Provided material section start
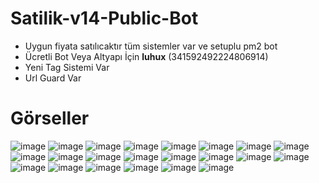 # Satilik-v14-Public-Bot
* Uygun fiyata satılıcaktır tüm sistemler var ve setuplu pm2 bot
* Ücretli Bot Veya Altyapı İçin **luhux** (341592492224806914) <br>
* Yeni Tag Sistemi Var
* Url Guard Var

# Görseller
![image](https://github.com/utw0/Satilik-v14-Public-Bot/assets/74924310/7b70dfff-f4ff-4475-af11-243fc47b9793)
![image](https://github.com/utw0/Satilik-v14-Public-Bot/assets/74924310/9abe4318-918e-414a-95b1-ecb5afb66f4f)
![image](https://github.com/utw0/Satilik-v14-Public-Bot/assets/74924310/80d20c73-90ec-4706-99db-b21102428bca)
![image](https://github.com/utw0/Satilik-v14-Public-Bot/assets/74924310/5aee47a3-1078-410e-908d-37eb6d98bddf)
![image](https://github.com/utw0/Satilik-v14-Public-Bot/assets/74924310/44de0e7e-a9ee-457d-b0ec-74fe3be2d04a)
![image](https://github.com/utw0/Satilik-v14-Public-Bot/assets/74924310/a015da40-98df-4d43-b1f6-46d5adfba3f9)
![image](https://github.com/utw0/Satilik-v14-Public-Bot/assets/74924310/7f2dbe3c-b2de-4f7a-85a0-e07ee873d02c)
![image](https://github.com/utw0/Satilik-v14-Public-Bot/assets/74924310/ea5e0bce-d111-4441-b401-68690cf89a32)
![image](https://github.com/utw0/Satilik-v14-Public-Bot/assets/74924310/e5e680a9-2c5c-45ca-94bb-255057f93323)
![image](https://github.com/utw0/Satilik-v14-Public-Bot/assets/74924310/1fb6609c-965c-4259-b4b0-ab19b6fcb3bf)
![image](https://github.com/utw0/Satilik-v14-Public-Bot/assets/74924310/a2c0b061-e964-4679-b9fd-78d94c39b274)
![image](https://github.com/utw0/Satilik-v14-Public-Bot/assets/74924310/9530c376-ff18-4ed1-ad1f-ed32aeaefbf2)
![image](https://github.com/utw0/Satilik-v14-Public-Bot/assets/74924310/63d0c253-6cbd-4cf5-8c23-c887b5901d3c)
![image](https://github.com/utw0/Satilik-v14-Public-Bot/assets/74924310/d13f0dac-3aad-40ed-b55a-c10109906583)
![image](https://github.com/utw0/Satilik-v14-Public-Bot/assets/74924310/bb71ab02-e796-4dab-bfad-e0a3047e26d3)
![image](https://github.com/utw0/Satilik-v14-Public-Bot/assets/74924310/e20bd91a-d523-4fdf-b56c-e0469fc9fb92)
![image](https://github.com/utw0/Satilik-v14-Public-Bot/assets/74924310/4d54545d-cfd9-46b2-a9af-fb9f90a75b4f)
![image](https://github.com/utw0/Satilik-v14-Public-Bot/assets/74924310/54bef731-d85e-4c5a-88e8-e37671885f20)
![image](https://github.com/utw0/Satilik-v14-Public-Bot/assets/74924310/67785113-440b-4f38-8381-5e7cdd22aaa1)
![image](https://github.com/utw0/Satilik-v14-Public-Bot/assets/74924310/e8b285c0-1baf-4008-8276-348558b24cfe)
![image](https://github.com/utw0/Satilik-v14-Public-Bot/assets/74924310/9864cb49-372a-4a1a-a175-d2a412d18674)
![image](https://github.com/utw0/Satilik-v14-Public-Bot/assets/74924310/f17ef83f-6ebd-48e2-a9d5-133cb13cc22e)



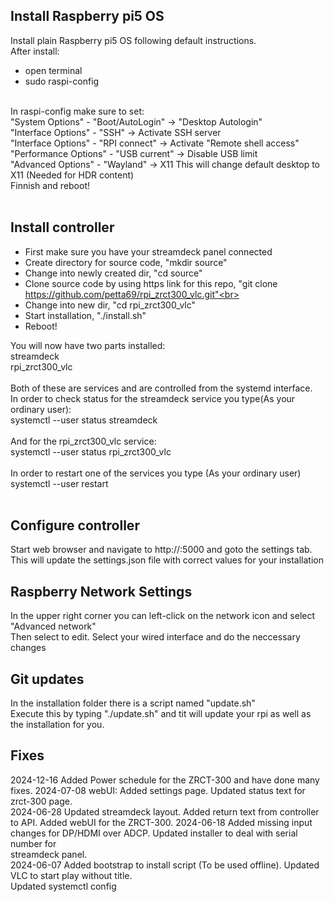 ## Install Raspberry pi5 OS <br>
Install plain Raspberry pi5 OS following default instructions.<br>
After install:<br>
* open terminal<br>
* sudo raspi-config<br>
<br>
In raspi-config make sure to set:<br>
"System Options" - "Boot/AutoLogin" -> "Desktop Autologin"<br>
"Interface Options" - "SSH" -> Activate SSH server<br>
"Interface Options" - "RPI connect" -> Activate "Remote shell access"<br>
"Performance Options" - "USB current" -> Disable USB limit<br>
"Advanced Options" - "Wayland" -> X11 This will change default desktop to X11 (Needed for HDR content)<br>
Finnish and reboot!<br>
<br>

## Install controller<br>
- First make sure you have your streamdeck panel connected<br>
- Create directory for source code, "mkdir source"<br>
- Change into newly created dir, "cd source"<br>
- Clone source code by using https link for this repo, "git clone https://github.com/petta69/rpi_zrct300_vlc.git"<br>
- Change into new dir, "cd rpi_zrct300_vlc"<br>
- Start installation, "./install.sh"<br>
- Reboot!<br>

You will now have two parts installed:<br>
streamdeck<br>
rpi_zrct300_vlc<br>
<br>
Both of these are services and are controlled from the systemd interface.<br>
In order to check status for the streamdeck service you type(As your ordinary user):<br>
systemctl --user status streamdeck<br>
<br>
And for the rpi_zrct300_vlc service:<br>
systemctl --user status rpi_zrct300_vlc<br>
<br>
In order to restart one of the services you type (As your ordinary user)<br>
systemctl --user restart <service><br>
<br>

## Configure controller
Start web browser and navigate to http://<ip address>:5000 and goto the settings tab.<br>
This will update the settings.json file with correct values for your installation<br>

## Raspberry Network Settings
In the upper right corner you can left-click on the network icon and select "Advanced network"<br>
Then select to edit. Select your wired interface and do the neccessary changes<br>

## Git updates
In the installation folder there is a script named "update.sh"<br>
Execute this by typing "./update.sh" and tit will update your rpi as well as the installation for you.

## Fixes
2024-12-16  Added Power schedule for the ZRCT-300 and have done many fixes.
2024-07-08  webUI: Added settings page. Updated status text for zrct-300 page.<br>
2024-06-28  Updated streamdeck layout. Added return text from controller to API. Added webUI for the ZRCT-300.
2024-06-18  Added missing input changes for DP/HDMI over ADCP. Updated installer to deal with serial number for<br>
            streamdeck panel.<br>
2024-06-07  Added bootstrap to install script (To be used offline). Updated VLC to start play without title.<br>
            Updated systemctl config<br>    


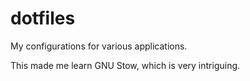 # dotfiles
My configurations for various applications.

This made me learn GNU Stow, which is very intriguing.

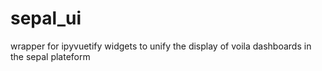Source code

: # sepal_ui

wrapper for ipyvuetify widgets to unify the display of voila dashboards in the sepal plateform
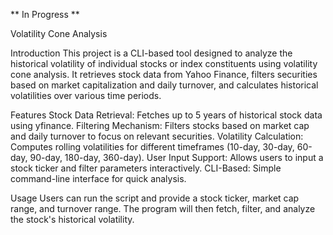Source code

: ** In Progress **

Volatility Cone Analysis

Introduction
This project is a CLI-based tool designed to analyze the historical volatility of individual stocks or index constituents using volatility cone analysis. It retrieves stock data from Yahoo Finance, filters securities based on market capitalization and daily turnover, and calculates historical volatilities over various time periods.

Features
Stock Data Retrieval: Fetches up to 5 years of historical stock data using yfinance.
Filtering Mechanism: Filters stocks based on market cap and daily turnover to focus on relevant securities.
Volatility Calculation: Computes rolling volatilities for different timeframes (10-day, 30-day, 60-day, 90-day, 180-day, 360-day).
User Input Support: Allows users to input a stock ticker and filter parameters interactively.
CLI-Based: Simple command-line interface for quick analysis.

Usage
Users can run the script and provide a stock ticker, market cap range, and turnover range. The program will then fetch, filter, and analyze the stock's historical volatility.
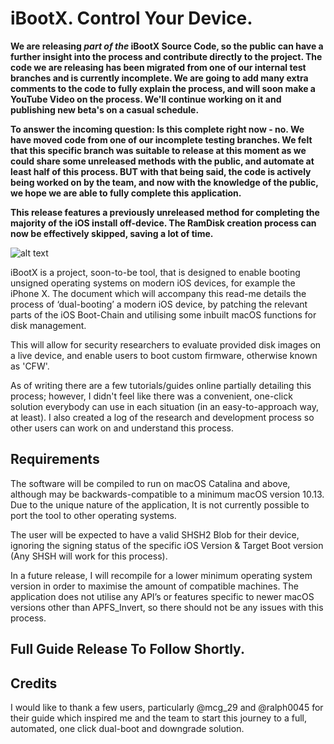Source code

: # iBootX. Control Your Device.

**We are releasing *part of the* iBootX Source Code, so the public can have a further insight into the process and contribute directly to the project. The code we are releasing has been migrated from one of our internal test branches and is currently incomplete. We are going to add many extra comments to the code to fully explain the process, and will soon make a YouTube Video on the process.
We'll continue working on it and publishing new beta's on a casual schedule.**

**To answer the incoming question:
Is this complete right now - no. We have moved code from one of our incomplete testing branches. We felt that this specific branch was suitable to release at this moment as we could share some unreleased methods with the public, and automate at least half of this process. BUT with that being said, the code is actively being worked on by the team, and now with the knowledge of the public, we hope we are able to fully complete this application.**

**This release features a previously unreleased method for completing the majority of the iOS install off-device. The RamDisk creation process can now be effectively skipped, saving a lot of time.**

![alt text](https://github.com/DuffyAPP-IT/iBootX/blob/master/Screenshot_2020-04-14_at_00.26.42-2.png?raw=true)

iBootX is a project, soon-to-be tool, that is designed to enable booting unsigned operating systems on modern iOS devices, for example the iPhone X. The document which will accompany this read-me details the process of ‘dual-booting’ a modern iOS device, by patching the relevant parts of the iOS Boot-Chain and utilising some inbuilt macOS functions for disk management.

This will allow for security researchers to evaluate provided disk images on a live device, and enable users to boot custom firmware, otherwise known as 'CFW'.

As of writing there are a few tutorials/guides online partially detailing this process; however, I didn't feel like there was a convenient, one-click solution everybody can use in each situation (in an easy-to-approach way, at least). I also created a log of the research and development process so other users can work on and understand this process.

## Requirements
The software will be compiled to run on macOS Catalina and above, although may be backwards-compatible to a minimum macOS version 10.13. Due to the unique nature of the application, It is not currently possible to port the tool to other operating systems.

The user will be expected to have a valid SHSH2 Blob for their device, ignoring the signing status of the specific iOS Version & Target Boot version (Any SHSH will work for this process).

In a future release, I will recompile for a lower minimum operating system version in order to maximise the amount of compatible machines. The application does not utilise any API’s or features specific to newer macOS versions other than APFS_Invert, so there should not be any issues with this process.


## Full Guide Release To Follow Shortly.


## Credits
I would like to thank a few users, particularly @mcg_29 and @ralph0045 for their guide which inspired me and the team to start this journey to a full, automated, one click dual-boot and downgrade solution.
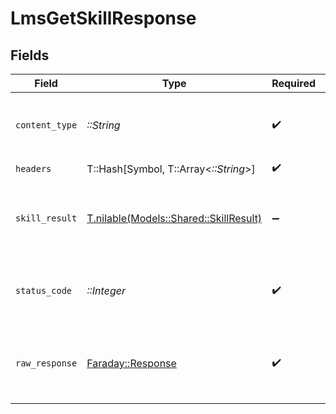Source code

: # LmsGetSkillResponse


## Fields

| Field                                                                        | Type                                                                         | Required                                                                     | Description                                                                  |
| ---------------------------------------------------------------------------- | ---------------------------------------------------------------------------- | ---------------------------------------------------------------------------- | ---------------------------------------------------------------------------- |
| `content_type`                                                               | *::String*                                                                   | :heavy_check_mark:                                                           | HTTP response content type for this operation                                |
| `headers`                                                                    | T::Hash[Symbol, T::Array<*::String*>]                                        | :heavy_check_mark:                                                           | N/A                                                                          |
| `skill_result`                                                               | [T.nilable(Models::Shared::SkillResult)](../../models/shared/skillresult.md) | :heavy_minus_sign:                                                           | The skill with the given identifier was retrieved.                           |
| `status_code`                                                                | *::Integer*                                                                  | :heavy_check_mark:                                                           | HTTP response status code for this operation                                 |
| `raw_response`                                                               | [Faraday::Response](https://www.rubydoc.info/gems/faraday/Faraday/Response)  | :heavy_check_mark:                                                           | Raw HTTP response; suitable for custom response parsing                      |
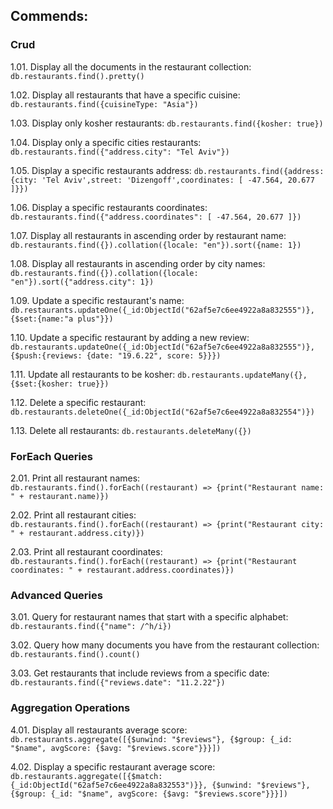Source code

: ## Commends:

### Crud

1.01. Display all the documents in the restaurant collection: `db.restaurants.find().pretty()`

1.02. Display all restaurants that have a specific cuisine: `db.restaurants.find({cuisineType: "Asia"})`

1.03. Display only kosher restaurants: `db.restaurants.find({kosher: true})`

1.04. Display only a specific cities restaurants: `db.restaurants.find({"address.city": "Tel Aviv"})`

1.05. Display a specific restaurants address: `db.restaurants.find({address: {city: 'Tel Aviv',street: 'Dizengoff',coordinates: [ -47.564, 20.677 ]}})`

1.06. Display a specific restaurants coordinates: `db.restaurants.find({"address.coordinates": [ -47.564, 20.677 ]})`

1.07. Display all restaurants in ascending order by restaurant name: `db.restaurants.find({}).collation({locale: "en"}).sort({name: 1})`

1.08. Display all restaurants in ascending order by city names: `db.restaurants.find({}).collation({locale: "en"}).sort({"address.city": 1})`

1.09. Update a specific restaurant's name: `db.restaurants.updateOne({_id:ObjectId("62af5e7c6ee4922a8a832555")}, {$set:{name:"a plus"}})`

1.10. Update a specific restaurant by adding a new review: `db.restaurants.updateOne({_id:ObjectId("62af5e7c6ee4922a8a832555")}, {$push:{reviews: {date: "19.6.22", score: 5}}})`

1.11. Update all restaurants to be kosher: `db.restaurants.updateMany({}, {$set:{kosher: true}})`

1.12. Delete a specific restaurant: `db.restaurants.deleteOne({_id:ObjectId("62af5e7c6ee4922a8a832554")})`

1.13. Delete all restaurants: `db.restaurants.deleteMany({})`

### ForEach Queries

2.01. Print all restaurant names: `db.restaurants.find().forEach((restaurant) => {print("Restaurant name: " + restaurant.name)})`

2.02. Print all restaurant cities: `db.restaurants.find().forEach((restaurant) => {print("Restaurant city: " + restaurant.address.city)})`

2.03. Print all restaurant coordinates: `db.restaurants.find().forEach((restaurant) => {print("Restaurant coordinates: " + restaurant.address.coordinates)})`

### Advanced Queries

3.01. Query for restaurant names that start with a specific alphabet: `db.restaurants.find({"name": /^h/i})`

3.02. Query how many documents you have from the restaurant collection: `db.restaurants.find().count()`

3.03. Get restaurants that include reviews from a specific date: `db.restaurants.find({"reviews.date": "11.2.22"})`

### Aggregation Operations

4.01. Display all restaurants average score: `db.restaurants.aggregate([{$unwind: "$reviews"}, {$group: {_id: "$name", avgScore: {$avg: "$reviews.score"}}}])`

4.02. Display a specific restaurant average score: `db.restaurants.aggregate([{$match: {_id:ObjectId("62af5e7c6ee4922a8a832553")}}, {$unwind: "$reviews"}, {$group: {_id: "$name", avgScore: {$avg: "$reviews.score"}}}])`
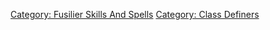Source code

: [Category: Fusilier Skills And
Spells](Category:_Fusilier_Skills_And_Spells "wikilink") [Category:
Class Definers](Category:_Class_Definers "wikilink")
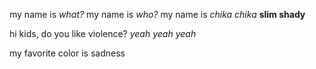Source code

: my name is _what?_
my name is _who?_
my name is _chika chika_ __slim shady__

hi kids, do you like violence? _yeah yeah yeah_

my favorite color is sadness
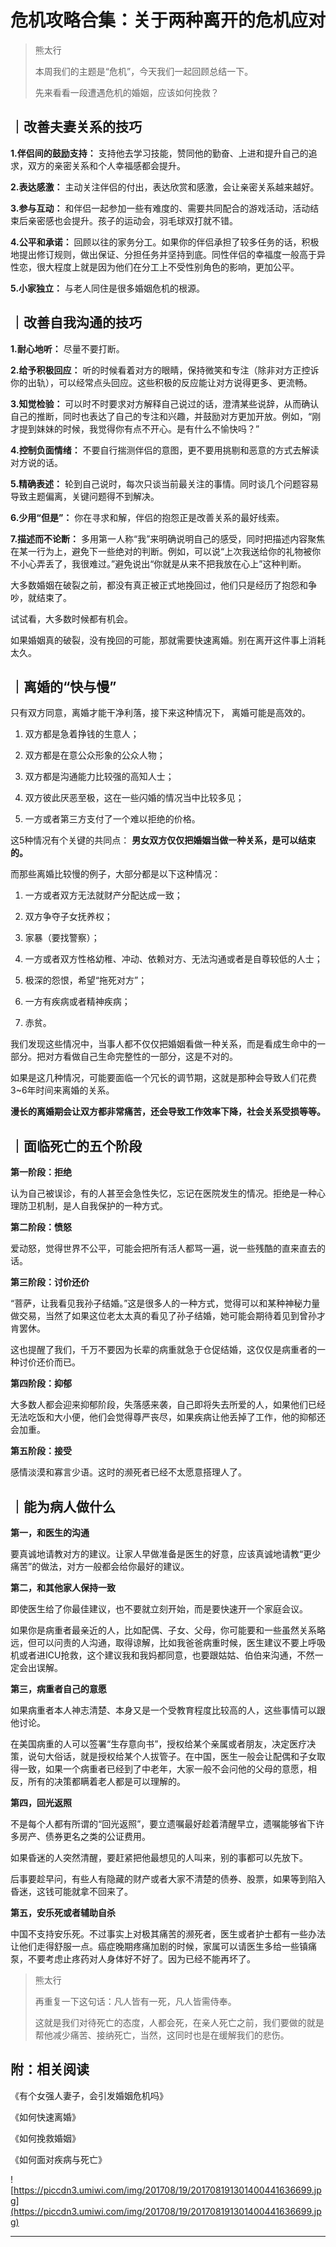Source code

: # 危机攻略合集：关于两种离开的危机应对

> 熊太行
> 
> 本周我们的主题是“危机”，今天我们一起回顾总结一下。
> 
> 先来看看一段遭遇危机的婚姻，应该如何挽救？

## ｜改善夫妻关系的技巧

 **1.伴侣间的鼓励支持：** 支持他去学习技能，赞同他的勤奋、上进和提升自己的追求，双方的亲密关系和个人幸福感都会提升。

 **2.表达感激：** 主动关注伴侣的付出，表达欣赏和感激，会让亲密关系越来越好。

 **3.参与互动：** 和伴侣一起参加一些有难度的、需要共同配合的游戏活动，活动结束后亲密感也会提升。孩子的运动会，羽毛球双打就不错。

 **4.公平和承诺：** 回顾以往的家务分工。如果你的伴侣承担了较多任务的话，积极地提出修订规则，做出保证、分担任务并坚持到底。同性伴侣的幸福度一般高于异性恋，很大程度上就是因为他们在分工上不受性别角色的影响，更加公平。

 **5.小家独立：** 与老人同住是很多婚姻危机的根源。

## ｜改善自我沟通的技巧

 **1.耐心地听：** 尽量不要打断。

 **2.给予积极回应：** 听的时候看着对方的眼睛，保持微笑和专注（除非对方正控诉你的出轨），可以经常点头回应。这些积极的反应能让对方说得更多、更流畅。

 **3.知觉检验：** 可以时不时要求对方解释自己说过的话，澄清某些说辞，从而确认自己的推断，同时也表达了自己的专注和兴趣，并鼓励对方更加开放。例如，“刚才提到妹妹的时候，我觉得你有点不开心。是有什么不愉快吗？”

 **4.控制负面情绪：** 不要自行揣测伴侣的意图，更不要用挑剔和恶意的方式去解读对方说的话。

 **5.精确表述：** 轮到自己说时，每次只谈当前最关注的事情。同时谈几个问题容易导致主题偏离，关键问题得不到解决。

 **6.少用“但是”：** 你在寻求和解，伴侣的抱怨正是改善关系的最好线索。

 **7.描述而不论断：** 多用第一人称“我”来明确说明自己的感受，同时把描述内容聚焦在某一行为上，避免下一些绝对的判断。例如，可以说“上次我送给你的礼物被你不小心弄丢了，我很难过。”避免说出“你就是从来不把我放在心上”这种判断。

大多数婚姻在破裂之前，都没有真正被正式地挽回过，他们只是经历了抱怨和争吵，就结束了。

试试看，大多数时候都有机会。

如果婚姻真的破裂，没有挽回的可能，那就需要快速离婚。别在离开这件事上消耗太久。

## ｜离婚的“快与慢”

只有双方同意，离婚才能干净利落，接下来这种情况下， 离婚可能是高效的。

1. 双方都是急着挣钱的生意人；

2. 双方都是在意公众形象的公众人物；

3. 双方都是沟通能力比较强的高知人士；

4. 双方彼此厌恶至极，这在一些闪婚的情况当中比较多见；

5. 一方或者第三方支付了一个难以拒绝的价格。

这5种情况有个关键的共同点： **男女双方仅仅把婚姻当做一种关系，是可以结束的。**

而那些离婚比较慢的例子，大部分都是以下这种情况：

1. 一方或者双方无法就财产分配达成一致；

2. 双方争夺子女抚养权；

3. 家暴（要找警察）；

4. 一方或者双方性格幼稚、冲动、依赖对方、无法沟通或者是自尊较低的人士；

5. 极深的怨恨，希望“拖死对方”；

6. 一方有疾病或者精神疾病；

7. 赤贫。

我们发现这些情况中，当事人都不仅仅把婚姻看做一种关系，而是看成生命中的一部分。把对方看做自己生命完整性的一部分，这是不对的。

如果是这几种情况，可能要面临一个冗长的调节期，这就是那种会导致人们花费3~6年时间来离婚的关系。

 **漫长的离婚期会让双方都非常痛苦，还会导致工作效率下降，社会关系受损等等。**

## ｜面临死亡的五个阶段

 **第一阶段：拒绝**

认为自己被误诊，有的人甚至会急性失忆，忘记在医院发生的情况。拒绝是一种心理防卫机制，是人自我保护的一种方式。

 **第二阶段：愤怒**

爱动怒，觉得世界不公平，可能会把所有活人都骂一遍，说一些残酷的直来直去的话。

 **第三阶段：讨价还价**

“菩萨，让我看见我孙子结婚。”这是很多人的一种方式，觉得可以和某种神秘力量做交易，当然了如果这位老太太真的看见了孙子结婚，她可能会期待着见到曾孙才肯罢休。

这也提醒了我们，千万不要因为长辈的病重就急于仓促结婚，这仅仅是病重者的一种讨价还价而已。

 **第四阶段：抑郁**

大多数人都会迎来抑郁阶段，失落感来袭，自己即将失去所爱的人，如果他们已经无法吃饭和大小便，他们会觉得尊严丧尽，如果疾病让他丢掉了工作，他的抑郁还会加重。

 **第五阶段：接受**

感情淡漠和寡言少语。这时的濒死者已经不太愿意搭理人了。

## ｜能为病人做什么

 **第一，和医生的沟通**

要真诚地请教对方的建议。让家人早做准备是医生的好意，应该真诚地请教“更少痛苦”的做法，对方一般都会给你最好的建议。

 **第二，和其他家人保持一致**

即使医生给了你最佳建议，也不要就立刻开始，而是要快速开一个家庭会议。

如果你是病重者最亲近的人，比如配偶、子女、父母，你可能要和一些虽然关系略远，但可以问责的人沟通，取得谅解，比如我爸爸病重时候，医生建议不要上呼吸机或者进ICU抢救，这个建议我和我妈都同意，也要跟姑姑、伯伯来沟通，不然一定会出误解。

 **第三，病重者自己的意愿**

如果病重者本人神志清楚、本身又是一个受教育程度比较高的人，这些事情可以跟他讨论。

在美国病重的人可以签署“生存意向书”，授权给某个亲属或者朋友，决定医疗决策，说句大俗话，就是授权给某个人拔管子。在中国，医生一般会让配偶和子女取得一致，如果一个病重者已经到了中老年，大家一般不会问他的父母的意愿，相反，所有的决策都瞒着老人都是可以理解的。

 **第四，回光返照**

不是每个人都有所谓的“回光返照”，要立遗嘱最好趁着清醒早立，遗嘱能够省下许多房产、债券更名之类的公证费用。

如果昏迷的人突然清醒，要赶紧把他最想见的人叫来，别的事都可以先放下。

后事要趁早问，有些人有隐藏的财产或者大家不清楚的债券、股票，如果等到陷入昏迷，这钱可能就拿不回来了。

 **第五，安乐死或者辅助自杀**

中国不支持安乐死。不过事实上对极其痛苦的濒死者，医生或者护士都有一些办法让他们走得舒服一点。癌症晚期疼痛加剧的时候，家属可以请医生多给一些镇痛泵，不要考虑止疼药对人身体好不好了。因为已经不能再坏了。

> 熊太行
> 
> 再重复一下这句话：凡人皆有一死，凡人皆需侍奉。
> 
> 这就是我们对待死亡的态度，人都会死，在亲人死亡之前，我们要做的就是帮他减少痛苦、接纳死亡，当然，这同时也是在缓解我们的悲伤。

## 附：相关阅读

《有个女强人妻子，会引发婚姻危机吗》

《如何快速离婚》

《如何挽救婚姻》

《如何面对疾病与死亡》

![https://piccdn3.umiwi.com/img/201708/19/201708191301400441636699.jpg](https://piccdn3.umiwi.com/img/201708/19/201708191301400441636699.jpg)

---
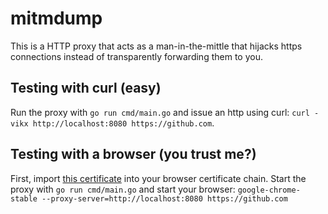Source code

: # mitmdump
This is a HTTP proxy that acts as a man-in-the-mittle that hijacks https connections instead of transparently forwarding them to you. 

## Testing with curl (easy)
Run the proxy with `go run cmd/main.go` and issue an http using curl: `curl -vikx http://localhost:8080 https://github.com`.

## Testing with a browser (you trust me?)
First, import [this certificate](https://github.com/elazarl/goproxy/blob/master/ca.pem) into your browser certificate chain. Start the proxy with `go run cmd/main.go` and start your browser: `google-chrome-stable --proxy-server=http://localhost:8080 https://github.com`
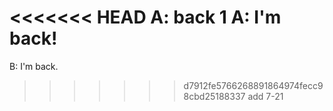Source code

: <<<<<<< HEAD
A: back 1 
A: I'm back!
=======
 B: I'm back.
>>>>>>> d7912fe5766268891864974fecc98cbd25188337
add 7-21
Provided material section end
• _What to work on_
Search the data above for the string "panel" and copy each line that has it.

• _Result of this task_
- First make sure you have your streamdeck panel connected<br>
            streamdeck panel.<br>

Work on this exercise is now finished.